Authorities: They did not want to stop
Jackie Wasiluck, spokesman from CBP, told the media at the moment of the tragedy that their agents, along with those of the Navy and Air Agency, discovered the boat loaded with 20 suspicious people who have entered the country illegal. They made the discovering near Encinitas, a city 22 miles to the north of San Diego.
The agents ordered the crew to stop and when they did not comply with the order, they shot warning shots.
After that, they said that the immigrants’ barge hit the CBP’s which made the barge to sink. They assure that, while rescuing the 20 immigrants from the water, they tried to revive Graciela Lopez Franco, after they found her unconscious. But the efforts were not enough to save her life.
Four of the 17 immigrants were injured and were also taken to a hospital.
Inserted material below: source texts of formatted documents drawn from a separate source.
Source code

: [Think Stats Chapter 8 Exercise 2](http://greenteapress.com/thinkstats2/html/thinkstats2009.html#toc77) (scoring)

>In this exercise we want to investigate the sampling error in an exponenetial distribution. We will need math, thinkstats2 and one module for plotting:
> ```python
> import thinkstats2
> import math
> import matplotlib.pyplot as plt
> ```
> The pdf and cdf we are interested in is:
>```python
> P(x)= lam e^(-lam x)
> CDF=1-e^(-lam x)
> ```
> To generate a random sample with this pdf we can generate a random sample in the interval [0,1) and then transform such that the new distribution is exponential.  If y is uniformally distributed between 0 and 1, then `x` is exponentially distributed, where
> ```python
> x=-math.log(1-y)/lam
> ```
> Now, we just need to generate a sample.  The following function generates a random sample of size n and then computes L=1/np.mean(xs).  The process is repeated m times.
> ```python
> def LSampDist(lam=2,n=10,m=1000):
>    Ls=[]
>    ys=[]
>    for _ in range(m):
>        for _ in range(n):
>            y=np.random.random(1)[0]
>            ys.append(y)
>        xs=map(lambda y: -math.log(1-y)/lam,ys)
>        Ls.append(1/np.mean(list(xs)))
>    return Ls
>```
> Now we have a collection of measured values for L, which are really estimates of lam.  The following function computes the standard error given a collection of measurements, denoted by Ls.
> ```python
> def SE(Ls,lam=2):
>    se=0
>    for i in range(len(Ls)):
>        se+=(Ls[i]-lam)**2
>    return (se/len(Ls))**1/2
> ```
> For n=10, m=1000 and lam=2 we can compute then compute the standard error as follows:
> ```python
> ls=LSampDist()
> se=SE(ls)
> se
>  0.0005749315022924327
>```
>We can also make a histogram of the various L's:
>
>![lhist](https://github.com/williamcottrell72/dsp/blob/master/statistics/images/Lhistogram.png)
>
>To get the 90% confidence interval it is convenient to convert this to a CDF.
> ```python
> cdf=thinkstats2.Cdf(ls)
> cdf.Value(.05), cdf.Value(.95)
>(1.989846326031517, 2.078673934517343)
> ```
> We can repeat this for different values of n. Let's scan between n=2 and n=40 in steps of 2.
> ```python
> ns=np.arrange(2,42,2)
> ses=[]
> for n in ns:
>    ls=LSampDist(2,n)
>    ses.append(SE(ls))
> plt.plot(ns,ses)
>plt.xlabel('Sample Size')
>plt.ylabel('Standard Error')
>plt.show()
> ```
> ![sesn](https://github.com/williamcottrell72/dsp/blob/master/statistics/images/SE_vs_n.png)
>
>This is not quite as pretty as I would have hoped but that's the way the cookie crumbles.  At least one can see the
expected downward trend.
But as soon as they were treated, they were taken into custody with the rest of the group.
Both smugglers, Jose Piña and Salvador Sanchez, the boat operators, were charged with human traffic. They were found guilty at the beginning of November.
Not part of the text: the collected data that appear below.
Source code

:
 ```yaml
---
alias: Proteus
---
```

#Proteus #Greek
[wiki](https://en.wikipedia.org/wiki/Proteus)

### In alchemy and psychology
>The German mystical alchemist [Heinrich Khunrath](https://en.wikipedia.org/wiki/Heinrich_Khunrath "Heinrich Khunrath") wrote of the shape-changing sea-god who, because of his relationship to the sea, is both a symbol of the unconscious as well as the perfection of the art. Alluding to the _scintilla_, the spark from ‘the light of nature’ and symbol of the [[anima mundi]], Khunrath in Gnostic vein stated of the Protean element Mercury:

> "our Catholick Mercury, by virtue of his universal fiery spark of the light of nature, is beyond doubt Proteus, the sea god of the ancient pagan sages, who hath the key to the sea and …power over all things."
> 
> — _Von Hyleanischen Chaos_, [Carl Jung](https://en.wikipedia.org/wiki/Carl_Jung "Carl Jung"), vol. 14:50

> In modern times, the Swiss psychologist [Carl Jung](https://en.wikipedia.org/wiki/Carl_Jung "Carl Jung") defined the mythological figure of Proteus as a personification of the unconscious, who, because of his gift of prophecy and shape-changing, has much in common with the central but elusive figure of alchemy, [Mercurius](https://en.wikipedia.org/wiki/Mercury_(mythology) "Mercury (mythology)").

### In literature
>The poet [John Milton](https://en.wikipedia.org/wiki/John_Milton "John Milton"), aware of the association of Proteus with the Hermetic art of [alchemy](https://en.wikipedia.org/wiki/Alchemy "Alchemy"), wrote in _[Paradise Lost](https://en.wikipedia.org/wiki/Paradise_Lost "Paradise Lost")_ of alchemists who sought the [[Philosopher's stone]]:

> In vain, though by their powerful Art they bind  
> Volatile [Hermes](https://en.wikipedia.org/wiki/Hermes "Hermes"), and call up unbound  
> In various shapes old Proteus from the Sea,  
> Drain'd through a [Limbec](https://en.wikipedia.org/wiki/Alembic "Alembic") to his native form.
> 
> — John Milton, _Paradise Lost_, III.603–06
Approximate route used to take the immigrants from Ensenada, Mexico to the coast near Encinitas, California. (Google Maps)
They do not give up hope
The immigrants who managed to stay in the country as protected witnesses, explores all the legal options to turn the tragedy into profit, along with their immigration lawyer, Alex Galvez.
Galvez said that the immigrants do not rule out a class action for damages against the federal authorities. They hope to obtain a U Visa or political asylum.
The U Visa is granted to crime victims (and to their close relatives) that have undergone a physical or mental abuse and that, in addition, they are willing help law enforcement agencies in the investigation and prosecution of a criminal activity.